For most of us, I suspect, John the Baptist seems a somewhat strange, mysteriously elusive figure. Having appeared, ever so briefly, as a kind of warm-up act at the beginning of Jesus’ public life. John then, when we’ve barely even gotten to know him, gets himself arrested – and is soon dead. 

 

Were we today to encounter such an apparently odd-looking character, clothed in camel’s hair and eating locusts and wild honey, chances are that many – maybe most of us - might try to ignore him.

Fortunately, that did not happen the first time John’s jarring message was heard in the land. On the contrary, so we are told, the whole Judean countryside and all the inhabitants of Jerusalem were going out to him and were baptized by him in the Jordan River as they acknowledged their sins. What, one wonders, was it that they could see in John that we cynical, sophisticated moderns and post-moderns might be more tempted to ignore? Whatever it was that they saw, the point is that they listened and acted. They acknowledged their sins. So, when we hear him now, our task too is to listen – so as to act on what we hear.

 

One thing we do know that they saw in John – or rather hoped they were seeing, or perhaps feared they were seeing – was another prophet, another Elijah. When it comes to just how John the Baptist and Elijah are connected in the larger story, it helps to remember how the Jewish Bible and the Christian Old Testament differ in the way the biblical books are sequenced. The Jewish Bible, oriented to the present, concludes at the end of the second book of Chronicles with King Cyrus authorizing the Jews to return to Jerusalem and rebuild the Temple. The Christian Old Testament, oriented toward the future coming of Christ, concludes with the prophetic books and ends with these words of the prophet Malachi: Lo, I will send you Elijah, the prophet, before the day of the Lord comes, the great and terrible day, to turn the hearts of the fathers to their children, and the  hearts of the children to their fathers, lest I come and strike the land with doom.

 

The key word in Malachi’s prophecy is, of course, lest – lest I come and strike the land with doom. Elijah’s assigned role is to make the day of the Lord not (what it would otherwise be) a day of doom, but a day of blessing. The gospels record elsewhere that Jesus himself saw in John the fulfillment of this prophecy. So, however shrill John may sound to our super sensitive ears, attuned as we are to very different kinds of marketing appeals, we need now to hear his call to repentance for the forgiveness of sins as an invitation to the true blessing that Christmas offers.

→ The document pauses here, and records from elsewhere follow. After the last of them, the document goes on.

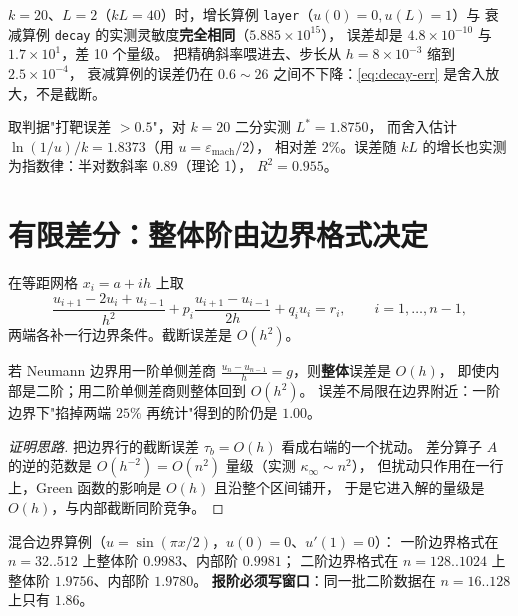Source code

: \begin{remark}
$k=20$、$L=2$（$kL=40$）时，增长算例 \texttt{layer}（$u(0)=0,u(L)=1$）与
衰减算例 \texttt{decay} 的实测灵敏度\textbf{完全相同}（$5.885\times10^{15}$），
误差却是 $4.8\times10^{-10}$ 与 $1.7\times10^{1}$，差 10 个量级。
把精确斜率喂进去、步长从 $h=8\times10^{-3}$ 缩到 $2.5\times10^{-4}$，
衰减算例的误差仍在 $0.6\sim26$ 之间不下降：\eqref{eq:decay-err} 是舍入放大，不是截断。
\end{remark}

\begin{remark}[实测：失效长度的二分阈值]
取判据"打靶误差 $>0.5$"，对 $k=20$ 二分实测 $L^*=1.8750$，
而舍入估计 $\ln(1/u)/k=1.8373$（用 $u=\varepsilon_{\text{mach}}/2$），
相对差 $2\%$。误差随 $kL$ 的增长也实测为指数律：半对数斜率 $0.89$（理论 1），
$R^2=0.955$。
\end{remark}

\section{有限差分：整体阶由边界格式决定}

\begin{theorem}
在等距网格 $x_i=a+ih$ 上取
\begin{equation}
  \frac{u_{i+1}-2u_i+u_{i-1}}{h^2}+p_i\frac{u_{i+1}-u_{i-1}}{2h}+q_iu_i=r_i,
  \qquad i=1,\dots,n-1,
  \label{eq:fd}
\end{equation}
两端各补一行边界条件。截断误差是 $O(h^2)$。
\end{theorem}

\begin{theorem}[边界差商的阶会拖住整体阶]
\label{thm:bc-order}
若 Neumann 边界用一阶单侧差商 $\frac{u_n-u_{n-1}}{h}=g$，则\textbf{整体}误差是 $O(h)$，
即使内部是二阶；用二阶单侧差商则整体回到 $O(h^2)$。
误差不局限在边界附近：一阶边界下"掐掉两端 $25\%$ 再统计"得到的阶仍是 $1.00$。
\end{theorem}
\begin{proof}[证明思路]
把边界行的截断误差 $\tau_b=O(h)$ 看成右端的一个扰动。
差分算子 $A$ 的逆的范数是 $O(h^{-2})=O(n^2)$ 量级（实测 $\kappa_\infty\sim n^2$），
但扰动只作用在一行上，Green 函数的影响是 $O(h)$ 且沿整个区间铺开，
于是它进入解的量级是 $O(h)$，与内部截断同阶竞争。
\end{proof}

\begin{remark}[实测：0.9983 与 1.9756]
混合边界算例（$u=\sin(\pi x/2)$，$u(0)=0$、$u'(1)=0$）：
一阶边界格式在 $n=32..512$ 上整体阶 $0.9983$、内部阶 $0.9981$；
二阶边界格式在 $n=128..1024$ 上整体阶 $1.9756$、内部阶 $1.9780$。
\textbf{报阶必须写窗口}：同一批二阶数据在 $n=16..128$ 上只有 $1.86$。
\end{remark}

John’s mission, as clarified by the Gospel’s reference back to Isaiah’s prophecy, was about filling in valleys, leveling mountains and hills, and repairing whatever is rugged and rough – picturesque, ancient imagery that suggests not environmental catastrophe, but facing up to all those gaps and flaws and failings and sins in our personal lives, in our relationships, in our work, and in our world, and allowing God to lead us in fixing them. It’s a challenge we may be tempted to try to evade - but dare not, for as Isaiah says so pointedly: Here is your God.

 

Advent invites us to prepare the way of the Lord – not just as some abstract idea, detached and divorced from whatever else is going on in our lives right now, still less as just another item to be worked on in some ever-lengthening list of things to be done before Christmas. Rather, the point of Advent is to let the anniversary of Christ’s 1st coming concentrate our attention on his actual presence among us in the here and now and so prepare us for his final coming for which we say we wait in joyful hope. The challenge of Advent is to transform our anxious and fear–filled present that hopeful future promised by Christ’s 1st coming in the past. 

 

Advent challenges us set aside our self-destructive sophistication and internalize John the Baptist’s invitation in every aspect of our lives and so bring John the Baptist’s message into the very heart of our society – through our participation in the community of the Church, a community acutely conscious of Christ’s coming and eager to share him and so remake our conflicted, anxiety-ridden world.

 

Homily for the Second Sunday of Advent, Saint Paul the Apostle Church, NY, December 10, 2023.